Die Natur entwickelt alle anderen Elemente, außer der Menschheit, durch Instinkte. Dem Menschen fehlen sie weitgehend. Wenn ein Tier geboren wird, weiß es sofort, wo es Nahrung findet, kann oft innerhalb weniger Stunden laufen und verhält sich im Allgemeinen wie jedes andere Tier seiner Art. Der Mensch hingegen kann bei der Geburt seine Hände und Beine kaum bewegen und bleibt über Jahre hinweg völlig hilflos. Im Gegensatz zu Tieren muss sich der Mensch sein Wissen durch harte Arbeit selbst erarbeiten. In der menschlichen Gesellschaft müssen wir, genau wie ein menschliches Kleinkind, Schritt für Schritt lernen, wie wir soziale Wesen werden und für uns eine gute Gesellschaft schaffen können. Wir entwickeln uns durch unseren eigenen Wunsch, unsere Situation zu verbessern. Und wir entwickeln uns nicht willkürlich, sondern in eine klare Richtung: hin zu mehr Zusammenhalt, zu mehr Fürsorge füreinander, zu mehr gegenseitiger Verantwortung und schließlich zu mehr Liebe füreinander.
Wenn ein Kind hungrig ist, weint es, weil sich ein leerer Magen schlecht anfühlt. Wenn ein Mensch einsam ist, weint er, weil sich ein leeres Herz überaus schlimm anfühlt. Herzschmerz tut viel mehr weh als ein leerer Magen.
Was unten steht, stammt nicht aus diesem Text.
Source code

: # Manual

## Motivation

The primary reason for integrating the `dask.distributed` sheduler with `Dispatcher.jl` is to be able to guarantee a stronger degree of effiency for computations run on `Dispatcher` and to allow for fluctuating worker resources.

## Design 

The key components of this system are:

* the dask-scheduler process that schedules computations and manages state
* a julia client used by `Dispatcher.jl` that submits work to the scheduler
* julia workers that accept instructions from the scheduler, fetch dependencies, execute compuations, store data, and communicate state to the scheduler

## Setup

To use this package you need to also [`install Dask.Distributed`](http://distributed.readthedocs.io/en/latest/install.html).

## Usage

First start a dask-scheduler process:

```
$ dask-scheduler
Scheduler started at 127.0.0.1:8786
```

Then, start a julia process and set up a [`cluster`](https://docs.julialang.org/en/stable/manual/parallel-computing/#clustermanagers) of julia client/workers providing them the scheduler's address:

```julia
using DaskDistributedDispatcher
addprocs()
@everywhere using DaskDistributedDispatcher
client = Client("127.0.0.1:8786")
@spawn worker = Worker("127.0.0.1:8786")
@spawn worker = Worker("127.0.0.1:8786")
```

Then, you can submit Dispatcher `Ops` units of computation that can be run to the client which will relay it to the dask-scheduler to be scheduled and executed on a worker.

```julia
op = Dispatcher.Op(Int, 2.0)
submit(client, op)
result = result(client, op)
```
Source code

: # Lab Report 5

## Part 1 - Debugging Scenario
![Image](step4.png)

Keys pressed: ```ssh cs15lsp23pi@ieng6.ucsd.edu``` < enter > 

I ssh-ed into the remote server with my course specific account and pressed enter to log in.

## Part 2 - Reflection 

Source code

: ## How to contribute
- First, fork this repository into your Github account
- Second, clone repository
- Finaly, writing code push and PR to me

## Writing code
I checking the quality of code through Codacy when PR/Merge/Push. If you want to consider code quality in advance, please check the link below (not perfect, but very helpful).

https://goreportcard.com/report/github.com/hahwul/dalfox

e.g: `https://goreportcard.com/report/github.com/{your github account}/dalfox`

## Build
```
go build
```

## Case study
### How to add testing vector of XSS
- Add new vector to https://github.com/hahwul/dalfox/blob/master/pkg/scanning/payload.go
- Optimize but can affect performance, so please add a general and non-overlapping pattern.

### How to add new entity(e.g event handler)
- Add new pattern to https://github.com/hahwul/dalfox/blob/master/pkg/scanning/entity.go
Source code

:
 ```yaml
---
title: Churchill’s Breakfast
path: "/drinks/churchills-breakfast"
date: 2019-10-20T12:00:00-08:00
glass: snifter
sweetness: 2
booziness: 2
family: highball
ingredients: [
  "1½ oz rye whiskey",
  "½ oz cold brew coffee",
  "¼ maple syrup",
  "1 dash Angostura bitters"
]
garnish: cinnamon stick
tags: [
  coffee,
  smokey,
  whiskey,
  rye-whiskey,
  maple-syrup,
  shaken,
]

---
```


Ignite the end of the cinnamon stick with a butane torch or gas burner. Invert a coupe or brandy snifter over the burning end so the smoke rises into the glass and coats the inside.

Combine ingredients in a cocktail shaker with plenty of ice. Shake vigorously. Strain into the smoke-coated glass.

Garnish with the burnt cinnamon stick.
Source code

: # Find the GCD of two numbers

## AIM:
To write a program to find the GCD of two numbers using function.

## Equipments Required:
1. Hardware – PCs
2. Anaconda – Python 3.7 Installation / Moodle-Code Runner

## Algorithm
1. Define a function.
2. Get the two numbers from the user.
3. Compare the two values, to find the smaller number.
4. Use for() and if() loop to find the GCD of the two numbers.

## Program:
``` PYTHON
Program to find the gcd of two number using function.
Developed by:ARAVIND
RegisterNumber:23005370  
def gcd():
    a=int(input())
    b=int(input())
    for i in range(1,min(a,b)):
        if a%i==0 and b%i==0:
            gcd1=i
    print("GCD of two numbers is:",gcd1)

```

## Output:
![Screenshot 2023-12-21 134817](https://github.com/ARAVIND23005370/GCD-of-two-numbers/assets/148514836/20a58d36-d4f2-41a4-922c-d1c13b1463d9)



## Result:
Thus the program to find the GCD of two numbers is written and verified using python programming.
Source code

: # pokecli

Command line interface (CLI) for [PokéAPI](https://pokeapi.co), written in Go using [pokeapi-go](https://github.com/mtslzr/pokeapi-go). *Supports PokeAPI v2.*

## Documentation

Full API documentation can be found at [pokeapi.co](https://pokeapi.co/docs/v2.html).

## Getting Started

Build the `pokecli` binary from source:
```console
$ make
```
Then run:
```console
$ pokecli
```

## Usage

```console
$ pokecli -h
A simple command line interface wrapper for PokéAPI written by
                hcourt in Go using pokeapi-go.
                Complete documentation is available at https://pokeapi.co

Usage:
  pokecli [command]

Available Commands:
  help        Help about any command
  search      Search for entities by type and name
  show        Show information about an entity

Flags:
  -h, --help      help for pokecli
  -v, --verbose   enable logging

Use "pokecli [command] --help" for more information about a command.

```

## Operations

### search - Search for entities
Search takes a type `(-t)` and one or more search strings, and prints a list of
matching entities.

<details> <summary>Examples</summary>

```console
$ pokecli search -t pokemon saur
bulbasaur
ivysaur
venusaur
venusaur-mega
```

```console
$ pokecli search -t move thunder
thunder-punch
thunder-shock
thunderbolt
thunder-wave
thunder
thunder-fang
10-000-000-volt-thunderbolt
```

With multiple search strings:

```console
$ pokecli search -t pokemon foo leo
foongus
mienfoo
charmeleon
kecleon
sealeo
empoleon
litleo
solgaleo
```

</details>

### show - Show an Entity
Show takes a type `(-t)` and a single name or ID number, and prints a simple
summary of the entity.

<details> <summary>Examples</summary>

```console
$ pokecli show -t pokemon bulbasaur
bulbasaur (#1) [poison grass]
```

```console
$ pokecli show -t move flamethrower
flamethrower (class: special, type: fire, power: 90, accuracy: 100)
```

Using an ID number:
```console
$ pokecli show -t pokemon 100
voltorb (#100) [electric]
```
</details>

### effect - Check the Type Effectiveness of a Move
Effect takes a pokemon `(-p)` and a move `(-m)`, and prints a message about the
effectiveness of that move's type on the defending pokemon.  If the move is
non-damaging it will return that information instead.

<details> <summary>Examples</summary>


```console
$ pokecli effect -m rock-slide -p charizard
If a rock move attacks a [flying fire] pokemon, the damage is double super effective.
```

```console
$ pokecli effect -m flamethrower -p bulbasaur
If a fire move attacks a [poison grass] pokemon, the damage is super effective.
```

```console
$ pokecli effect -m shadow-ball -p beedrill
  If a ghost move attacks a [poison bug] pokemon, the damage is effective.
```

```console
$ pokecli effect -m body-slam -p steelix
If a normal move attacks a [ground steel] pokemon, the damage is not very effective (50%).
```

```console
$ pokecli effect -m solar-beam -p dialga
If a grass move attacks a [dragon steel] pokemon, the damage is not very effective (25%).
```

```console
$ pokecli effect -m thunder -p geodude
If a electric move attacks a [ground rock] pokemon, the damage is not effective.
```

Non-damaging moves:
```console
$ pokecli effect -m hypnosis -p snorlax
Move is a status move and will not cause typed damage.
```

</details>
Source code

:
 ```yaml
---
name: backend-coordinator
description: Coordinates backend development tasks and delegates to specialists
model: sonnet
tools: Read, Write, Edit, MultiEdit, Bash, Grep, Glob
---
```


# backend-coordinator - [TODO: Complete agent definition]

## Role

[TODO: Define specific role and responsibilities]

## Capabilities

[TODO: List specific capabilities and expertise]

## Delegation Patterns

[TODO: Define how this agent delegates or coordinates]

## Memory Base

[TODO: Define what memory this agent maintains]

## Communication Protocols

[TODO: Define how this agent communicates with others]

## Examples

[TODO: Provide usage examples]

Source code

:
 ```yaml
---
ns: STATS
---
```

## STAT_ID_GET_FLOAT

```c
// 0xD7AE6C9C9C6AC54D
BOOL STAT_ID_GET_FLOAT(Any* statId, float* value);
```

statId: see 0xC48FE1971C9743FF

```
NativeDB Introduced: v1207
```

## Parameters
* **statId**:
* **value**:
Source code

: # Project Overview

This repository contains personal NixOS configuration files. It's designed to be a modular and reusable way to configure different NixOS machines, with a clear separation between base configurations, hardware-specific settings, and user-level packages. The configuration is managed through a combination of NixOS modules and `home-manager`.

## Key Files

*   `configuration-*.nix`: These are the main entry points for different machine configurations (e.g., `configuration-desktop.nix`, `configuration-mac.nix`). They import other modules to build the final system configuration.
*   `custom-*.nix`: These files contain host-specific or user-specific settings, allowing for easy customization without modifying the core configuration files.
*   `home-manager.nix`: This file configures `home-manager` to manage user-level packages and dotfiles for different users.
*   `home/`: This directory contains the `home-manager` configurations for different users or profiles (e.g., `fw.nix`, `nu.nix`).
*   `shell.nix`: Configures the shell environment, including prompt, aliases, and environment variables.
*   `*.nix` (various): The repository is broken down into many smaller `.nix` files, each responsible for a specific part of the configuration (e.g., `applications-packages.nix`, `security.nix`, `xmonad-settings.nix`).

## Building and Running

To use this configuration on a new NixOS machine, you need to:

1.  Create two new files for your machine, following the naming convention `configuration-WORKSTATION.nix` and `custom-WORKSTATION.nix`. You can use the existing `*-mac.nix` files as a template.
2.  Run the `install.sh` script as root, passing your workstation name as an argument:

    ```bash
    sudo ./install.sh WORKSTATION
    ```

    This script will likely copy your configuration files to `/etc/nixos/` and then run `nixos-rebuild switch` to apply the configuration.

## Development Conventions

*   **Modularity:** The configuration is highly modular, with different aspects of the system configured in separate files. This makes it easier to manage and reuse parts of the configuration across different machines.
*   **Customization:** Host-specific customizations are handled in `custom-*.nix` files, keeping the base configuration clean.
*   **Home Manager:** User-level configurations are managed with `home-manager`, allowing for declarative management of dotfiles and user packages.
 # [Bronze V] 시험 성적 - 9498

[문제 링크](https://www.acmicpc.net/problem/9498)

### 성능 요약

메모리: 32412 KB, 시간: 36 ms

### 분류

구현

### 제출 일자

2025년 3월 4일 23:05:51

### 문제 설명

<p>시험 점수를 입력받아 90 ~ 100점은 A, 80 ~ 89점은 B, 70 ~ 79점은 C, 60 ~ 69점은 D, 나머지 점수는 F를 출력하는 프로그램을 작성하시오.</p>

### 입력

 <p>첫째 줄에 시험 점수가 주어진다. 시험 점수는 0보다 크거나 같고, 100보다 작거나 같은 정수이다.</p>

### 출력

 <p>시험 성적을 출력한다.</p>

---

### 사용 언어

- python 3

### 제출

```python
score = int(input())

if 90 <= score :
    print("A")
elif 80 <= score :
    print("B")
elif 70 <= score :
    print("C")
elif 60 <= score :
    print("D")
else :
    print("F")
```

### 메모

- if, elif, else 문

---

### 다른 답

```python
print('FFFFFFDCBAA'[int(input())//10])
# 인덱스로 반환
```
Aber die Einsamkeit, die so Viele heute empfinden, ist nicht das Ende. Es ist der Anfang. Es ist die Dunkelheit vor der Morgendämmerung. Jetzt beginnen wir zu erkennen, dass wir alles und vor allem unsere Beziehungen verändern müssen. Um etwas zu verändern, müssen wir das Gefühl haben, dass die Gegenwart unerträglich ist. Und nichts ist unerträglicher als Einsamkeit.
Wir können solche Tragödien wie Selbstmord aus Einsamkeit verhindern, wenn wir aufhören, auf eine Rückkehr zu unserem früheren, rückständigen Zustand der „freien“ Wirtschaft zu beharren, der von Egoismus beherrscht wird. Und wir müssen anfangen, in den Zustand der gegenseitigen Anteilnahme und Empathie zu kommen, indem wir uns schon längst hätten befinden sollen. Auf dem Weg dorthin werden wir erkennen, dass es nicht nur besser ist füreinander zu sorgen, als sich voreinander zu fürchten, sondern auch wie die ganze Realität außer uns funktioniert, bis auch wir diesen Zustand erreichen.